I know myself my husband also had an affair, I didn't catch them in the act like you did so I can only imagine how much that hurt you.....
I know you must feel like someone has punched you in the gut....I know that your belief system is shattered right now and all you held dear and true is gone.....
Honey even if you were having problems in your marriage in no way are you at fault here, he is a grown man that made a decision to sleep with another woman while he was married....
This is not acceptable and not the moral thing to do ......
You need to give yourself some time to think about what you really want....
There are certain steps to take here to recover your marriage after an affair if this is what your choice will be....
Tell your husband that this is not alright with you for any reason he can give you.....
You need to ask him for NO CONTACT with the OW and that means never speaking or seeing her again....
You will need him to give you total access to all his communication, phones, comp and facebook.....you will have to know his whereabouts at all times, the nights out with friends will have to stop.....
If he wants to stay married he should agree to these things and recommit to your marriage.
If he is not willing you should ask him to leave until he is ready to be married and be committed to you and your family....
He is not making decisions right now that protect you or your children......
I know from experience that it gets better with each day, but this isn't a easy thing to live through, I remember feeling like my heart would burst right out of my chest.....
I cried for a month straight, I was devastated, I couldn't even speak about it with anyone else for the first 6 weeks or so, then slowly things got back to normal and I started to think a little clearer and I was able to make a couple of decisions for myself....I was in shock which I'm sure you are as well.....
read all you can, educate yourself about affairs and recovery....
post here there are wonderful people who have also lived and survived exactly what you are going through, lean on them.....they will give you strength and give you that shoulder you need right now.....
so glad you posted....


----------



## DawnD (Sep 23, 2009)

First off, I am terribly sorry to hear about all of this. It is always heartbreaking to find out about cheating, and seeing it has a whole other book of side effects too. But Jessi is right. There are so many people here willing to help, but you have to want it. You won't want to hear some of the things to do, and you will see it as unneccessary, but it really isn't. 

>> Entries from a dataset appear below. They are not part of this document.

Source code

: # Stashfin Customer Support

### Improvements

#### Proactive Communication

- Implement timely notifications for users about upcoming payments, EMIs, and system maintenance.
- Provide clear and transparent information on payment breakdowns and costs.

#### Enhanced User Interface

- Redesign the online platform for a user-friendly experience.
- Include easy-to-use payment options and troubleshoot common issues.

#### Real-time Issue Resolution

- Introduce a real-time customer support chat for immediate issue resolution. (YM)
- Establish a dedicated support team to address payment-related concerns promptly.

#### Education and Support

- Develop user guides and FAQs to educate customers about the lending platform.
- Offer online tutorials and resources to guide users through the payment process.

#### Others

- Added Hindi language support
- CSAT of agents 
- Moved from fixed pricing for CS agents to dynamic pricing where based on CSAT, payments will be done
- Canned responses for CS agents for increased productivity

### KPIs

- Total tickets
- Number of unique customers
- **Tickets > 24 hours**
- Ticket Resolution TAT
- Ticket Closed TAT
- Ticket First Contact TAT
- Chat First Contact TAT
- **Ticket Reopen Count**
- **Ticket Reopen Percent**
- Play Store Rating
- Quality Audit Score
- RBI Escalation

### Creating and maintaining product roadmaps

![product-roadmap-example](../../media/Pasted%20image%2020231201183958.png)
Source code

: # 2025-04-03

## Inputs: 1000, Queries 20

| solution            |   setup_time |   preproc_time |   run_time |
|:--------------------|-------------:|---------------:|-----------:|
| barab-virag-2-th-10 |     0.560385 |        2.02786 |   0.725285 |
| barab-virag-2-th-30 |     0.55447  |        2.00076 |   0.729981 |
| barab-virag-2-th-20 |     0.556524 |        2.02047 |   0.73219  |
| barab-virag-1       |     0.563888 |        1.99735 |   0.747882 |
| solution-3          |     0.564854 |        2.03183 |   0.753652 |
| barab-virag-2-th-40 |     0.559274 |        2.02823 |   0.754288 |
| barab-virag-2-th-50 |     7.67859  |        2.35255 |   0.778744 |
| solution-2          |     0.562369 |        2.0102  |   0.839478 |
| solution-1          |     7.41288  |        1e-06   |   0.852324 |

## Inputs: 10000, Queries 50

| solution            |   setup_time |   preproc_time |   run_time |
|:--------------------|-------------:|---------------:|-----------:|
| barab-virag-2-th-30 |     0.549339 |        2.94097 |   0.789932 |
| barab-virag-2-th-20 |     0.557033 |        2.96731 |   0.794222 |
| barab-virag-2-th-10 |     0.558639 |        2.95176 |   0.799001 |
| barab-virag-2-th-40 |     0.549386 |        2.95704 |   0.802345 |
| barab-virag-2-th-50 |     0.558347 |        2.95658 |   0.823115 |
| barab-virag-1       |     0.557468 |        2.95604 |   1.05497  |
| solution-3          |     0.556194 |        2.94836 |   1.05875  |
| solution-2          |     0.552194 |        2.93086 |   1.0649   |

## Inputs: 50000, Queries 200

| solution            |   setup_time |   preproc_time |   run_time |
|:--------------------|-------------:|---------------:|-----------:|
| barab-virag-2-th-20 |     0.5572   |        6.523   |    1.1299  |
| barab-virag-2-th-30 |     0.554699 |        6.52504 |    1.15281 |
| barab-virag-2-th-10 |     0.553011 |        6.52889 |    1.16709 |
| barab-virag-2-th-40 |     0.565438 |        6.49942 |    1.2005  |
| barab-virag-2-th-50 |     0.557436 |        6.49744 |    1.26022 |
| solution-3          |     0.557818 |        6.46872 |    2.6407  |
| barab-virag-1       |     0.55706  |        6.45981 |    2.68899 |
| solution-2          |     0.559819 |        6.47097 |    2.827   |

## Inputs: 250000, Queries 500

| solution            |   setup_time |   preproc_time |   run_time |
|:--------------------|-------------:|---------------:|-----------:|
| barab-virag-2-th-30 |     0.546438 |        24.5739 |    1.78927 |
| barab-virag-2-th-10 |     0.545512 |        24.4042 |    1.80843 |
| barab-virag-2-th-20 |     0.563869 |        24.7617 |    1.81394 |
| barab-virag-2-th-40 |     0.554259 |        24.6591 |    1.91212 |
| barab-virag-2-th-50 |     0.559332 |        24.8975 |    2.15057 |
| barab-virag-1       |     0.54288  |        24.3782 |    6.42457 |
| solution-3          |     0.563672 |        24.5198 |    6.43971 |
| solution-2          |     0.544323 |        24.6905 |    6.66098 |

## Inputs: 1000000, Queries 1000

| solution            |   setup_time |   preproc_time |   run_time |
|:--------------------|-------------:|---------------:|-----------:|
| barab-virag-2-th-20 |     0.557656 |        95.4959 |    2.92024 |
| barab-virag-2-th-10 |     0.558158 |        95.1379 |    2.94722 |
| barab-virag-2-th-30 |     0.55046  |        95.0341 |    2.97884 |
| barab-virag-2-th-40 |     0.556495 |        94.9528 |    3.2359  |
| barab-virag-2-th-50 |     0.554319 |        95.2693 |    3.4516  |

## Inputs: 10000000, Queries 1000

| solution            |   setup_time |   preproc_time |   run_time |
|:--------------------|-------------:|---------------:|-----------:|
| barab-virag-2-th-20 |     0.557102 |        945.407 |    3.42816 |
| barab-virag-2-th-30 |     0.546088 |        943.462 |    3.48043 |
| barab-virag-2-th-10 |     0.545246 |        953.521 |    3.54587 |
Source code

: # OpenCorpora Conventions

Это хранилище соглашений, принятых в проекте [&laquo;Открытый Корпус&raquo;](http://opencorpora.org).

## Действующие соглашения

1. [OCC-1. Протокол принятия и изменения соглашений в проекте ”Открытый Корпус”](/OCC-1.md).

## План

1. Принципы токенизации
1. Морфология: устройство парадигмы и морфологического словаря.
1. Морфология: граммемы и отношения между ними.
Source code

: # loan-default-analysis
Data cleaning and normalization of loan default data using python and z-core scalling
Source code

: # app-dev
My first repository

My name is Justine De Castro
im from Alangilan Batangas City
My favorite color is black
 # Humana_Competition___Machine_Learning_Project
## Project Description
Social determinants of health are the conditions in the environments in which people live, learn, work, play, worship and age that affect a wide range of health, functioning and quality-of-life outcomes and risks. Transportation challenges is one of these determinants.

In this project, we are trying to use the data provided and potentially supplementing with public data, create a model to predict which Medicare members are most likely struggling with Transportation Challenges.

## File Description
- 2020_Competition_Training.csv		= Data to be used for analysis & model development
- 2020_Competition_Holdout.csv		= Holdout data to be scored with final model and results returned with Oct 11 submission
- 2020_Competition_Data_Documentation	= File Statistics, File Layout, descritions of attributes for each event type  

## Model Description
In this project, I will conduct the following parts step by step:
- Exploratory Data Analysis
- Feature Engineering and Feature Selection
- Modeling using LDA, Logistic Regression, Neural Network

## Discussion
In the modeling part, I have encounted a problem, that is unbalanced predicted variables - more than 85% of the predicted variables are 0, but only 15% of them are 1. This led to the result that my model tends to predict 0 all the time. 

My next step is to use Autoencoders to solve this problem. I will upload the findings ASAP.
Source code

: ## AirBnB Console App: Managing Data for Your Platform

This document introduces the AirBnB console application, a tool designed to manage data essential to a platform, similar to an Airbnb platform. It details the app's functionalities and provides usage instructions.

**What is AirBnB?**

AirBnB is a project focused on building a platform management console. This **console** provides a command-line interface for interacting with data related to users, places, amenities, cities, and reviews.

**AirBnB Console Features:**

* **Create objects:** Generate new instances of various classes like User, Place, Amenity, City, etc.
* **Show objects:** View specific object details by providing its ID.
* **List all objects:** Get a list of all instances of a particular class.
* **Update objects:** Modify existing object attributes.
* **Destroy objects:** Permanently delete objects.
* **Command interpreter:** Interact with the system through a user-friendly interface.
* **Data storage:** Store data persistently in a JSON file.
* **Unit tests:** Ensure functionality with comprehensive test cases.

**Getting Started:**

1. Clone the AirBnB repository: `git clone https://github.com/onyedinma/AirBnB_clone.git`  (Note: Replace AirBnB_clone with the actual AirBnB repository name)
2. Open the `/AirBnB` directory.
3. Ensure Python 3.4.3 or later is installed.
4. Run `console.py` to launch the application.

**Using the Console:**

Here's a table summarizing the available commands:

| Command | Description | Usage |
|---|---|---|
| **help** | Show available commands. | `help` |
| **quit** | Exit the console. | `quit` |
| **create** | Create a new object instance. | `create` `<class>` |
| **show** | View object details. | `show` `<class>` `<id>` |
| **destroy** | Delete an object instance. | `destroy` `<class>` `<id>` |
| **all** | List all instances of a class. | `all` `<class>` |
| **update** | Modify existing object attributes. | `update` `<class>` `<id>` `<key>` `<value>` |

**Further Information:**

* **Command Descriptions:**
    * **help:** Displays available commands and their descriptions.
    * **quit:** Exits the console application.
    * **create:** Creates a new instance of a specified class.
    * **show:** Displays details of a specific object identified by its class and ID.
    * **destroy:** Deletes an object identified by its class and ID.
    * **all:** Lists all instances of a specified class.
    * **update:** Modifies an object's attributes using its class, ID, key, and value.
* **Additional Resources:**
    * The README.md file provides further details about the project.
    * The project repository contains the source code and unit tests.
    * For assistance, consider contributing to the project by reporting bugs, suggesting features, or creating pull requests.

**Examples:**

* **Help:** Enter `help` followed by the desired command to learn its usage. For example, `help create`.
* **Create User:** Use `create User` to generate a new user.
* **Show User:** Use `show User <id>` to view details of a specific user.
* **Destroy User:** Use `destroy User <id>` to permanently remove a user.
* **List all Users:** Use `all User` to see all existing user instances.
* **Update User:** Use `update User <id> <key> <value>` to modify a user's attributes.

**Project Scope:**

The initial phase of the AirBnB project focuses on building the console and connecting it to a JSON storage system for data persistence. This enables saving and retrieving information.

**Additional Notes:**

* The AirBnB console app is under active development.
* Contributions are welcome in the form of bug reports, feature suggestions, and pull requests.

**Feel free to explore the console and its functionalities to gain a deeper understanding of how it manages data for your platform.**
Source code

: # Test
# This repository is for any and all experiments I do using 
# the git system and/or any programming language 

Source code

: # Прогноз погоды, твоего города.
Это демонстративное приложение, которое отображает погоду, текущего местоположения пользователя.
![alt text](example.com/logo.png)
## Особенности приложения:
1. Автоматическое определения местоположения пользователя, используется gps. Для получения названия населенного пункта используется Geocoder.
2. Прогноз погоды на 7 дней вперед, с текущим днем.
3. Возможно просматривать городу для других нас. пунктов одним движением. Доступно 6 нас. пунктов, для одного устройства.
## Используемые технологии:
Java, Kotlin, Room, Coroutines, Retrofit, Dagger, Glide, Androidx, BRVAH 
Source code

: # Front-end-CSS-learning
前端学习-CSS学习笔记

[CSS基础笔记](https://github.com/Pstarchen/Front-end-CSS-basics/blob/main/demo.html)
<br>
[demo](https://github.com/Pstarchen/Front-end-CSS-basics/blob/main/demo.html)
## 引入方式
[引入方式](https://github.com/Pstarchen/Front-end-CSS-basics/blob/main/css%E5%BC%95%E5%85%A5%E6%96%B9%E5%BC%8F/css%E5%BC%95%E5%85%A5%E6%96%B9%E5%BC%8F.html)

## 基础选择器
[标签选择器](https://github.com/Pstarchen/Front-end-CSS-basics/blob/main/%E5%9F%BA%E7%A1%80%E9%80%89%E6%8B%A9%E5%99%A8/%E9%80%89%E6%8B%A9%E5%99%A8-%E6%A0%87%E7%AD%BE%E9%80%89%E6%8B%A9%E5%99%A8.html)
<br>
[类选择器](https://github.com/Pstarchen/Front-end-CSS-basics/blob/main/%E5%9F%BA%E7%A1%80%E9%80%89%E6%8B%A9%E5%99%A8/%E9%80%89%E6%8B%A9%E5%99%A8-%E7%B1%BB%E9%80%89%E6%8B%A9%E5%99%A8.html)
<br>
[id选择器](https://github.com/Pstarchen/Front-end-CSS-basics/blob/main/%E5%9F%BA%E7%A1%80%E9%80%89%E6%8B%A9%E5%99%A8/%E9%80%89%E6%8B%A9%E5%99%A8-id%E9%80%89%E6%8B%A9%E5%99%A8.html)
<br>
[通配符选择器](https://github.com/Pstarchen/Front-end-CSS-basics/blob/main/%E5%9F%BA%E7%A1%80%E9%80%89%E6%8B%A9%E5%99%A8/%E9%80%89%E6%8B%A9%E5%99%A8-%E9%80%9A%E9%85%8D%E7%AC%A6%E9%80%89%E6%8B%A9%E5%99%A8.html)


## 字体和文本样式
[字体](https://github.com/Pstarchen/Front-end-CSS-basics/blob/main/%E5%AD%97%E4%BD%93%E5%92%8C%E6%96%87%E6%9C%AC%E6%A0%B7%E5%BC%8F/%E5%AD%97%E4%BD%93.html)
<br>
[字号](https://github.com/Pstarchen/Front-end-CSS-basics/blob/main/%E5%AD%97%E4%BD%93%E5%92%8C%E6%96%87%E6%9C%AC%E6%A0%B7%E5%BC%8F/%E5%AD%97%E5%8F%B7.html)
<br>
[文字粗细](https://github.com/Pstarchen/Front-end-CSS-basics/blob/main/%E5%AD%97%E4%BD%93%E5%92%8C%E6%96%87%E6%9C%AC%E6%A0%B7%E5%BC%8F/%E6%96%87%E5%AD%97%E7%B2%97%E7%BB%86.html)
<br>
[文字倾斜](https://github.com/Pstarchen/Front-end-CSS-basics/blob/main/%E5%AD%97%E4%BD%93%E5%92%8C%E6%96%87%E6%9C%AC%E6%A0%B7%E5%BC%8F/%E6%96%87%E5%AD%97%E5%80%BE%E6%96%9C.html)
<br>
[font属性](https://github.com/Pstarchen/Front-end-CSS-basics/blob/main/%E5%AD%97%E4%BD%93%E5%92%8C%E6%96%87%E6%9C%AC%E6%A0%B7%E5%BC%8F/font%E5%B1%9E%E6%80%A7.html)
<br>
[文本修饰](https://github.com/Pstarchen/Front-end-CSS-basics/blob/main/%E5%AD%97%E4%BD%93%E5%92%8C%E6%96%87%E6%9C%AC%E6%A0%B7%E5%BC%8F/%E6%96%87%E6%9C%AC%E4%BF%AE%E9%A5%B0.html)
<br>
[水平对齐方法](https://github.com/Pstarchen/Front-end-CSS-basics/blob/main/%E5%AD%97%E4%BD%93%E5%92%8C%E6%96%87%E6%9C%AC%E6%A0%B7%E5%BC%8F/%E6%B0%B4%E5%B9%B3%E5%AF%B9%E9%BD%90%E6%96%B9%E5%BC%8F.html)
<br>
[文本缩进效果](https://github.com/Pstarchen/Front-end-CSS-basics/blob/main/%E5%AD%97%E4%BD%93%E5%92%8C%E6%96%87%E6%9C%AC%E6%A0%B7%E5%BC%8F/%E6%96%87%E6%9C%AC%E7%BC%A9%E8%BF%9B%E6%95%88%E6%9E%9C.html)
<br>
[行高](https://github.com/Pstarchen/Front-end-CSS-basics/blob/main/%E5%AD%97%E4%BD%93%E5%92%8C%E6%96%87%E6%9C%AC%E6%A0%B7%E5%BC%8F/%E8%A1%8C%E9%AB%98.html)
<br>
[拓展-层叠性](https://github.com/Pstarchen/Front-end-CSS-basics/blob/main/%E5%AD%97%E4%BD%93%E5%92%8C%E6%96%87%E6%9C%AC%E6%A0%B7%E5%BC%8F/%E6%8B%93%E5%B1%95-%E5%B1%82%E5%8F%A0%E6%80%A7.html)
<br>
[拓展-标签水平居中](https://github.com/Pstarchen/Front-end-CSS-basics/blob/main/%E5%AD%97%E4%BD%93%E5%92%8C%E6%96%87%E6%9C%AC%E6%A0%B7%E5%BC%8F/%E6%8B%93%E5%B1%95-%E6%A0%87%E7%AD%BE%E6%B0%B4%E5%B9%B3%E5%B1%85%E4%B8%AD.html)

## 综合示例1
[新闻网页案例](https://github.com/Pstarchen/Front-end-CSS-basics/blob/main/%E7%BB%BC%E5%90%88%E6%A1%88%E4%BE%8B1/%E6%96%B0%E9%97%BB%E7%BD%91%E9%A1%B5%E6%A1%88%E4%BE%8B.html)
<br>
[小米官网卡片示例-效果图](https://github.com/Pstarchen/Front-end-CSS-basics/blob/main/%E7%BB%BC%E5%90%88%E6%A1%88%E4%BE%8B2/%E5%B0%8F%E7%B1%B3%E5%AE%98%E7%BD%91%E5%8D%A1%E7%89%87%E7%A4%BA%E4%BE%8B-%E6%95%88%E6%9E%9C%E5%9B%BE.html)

First thing to do for you is to figure out if you even want to try to work this out, or if you won't be able to get over it. When I say "try to work it out" that means if you want to even give it a shot or not. From there this place has steps to take either way to help you. 

I know you are probably not sure of anything right now, so if you can find someone to watch the kids for a few hours so you can sit down and try to think, then do it. Sit down and ask yourself if your marriage is worth saving after this.


----------



## Sadara (Jul 27, 2010)

I agree with Dawn. For you to be able to clear your mind and think one of the things you need to do is find someone who can watch your kids for you. When I found out about my husband's affair, my parents watched my kids for two full days. I could not have my children in the middle of all the hell storm that was going on. When I sent them to my parents is was to protect them. But, the benefit was that I was able to think without distraction. That was when I was able to decide if I wanted to work it out. My husband says he didn't have sex with this woman, but he at least had an emotional affair with her. I believe in my heart he had sex with her though. I still chose to work it out with him. I have a long list of reasons, but the one at the top of the list was that I still love him. My choosing to work it out though did not mean I was going to be walked on by my husband. If he had continued the affair or didn't try to work on our marriage or anything that took his attention away from what he should have been focusing on, I would have kicked him out. And no, I wouldn't have "left". He would have been packing his bags and leaving. I didn't do anything to deserve him cheating on me.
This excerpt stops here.